The subject matter described in this specification can be implemented in particular embodiments so as to realize one or more of the following advantages. Ranking image-search query pairs based on relevance scores generated by a machine learning model improves the relevance of the image search results in response to the image search query. Unlike conventional methods to rank resources, the machine learning model receives a single input that includes features of the image search query, landing page and the image identified by a given image search result and predicts the relevance of the image search result to the received query. This allows the machine learning model to give more weight to landing page features or image features in a query-specific manner, improving the quality of the image search results that are returned to the user. In particular, by using the described machine learning model, the described image search engine does not apply the same fixed weighting scheme for landing page features and image features for each received query and instead combines the landing page and image features in a query-dependent manner.

Additionally, a trained machine learning model can easily and optimally adjust the weights assigned to various features based on changes to the initial signal distribution or additional features. Conventionally, significant engineering effort is required to adjust the weights of a traditional manually tuned model based on changes to the initial signal distribution. However, adjusting the weights of a trained machine learning model based on changes to the signal distribution is significantly easier, thus improving the ease of maintenance of the image search engine. Furthermore, if a new feature is added, the manually tuned functions adjusts the function on the new feature independently on an objective, i.e., loss function, while holding existing feature functions constant. Without adjusting the existing feature functions with respect to the new feature, the model becomes less optimal with respect to the final objective. However, a trained machine learning model can automatically adjust feature weights if a new feature is added. The machine learning model can include the new feature and rebalance all its existing weights appropriately to optimize for the final objective. Thus, the accuracy, efficiency and the maintenance of the image search engine can be improved.

The details of one or more embodiments of the subject matter of this specification are set forth in the accompanying drawings and the description below. Other features, aspects, and advantages of the subject matter will become apparent from the description, the drawings, and the claims.

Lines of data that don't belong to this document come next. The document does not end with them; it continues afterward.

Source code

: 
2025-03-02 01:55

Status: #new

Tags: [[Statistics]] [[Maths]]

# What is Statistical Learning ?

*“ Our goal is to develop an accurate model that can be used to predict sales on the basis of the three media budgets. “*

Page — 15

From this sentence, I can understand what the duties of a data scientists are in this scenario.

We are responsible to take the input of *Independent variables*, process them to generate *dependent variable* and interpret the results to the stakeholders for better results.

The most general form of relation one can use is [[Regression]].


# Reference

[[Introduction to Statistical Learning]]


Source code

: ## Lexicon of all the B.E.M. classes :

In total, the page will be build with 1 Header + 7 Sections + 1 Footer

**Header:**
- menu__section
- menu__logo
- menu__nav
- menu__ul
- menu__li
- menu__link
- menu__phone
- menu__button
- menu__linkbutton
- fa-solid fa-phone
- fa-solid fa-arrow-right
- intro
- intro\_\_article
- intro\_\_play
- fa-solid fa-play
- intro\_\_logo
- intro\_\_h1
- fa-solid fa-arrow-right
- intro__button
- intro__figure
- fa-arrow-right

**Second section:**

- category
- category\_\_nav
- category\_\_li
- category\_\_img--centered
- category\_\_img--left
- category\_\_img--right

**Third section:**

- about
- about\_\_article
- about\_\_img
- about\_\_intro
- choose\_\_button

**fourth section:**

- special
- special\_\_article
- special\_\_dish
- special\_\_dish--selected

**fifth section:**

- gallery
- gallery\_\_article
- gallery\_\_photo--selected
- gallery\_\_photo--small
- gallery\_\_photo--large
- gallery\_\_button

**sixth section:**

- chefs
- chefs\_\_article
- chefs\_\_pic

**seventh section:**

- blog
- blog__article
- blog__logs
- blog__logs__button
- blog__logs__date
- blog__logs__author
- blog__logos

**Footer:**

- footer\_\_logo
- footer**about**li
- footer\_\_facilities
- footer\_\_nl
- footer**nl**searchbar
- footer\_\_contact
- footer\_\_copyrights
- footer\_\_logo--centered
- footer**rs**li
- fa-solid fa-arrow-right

BRIEF DESCRIPTION OF THE DRAWINGS

FIG. 1A is a block diagram of an example search system. FIG. 1B is a block diagram of an example search system for generating a relevance score from image, landing page and query features.

FIG. 2 is a flow chart of an example process for generating image search results from a user submitted image search query.

FIG. 3 is a flow chart of an example process for training a machine learning model to generate relevance scores of an image-landing page pair for an image search query.

Like reference numbers and designations in the various drawings indicate like elements.

DETAILED DESCRIPTION

FIG. 1A shows an example image search system 114. The image search system 114 is an example of an information retrieval system in which the systems, components, and techniques described below can be implemented.

A user 102 can interact with the image search system 114 through a user device 104. For example, the user device 104 can be a computer coupled to the image search system 114 through a data communication network 112, e.g., local area network (LAN) or wide area network (WAN), e.g., the Internet, or a combination of networks. In some cases, the image search system 114 can be implemented on the user device 104, for example, if a user installs an application that performs searches on the user device 104. The user device 104 will generally include a memory, e.g., a random access memory (RAM) 106, for storing instructions and data and a processor 108 for executing stored instructions. The memory can include both read only and writable memory.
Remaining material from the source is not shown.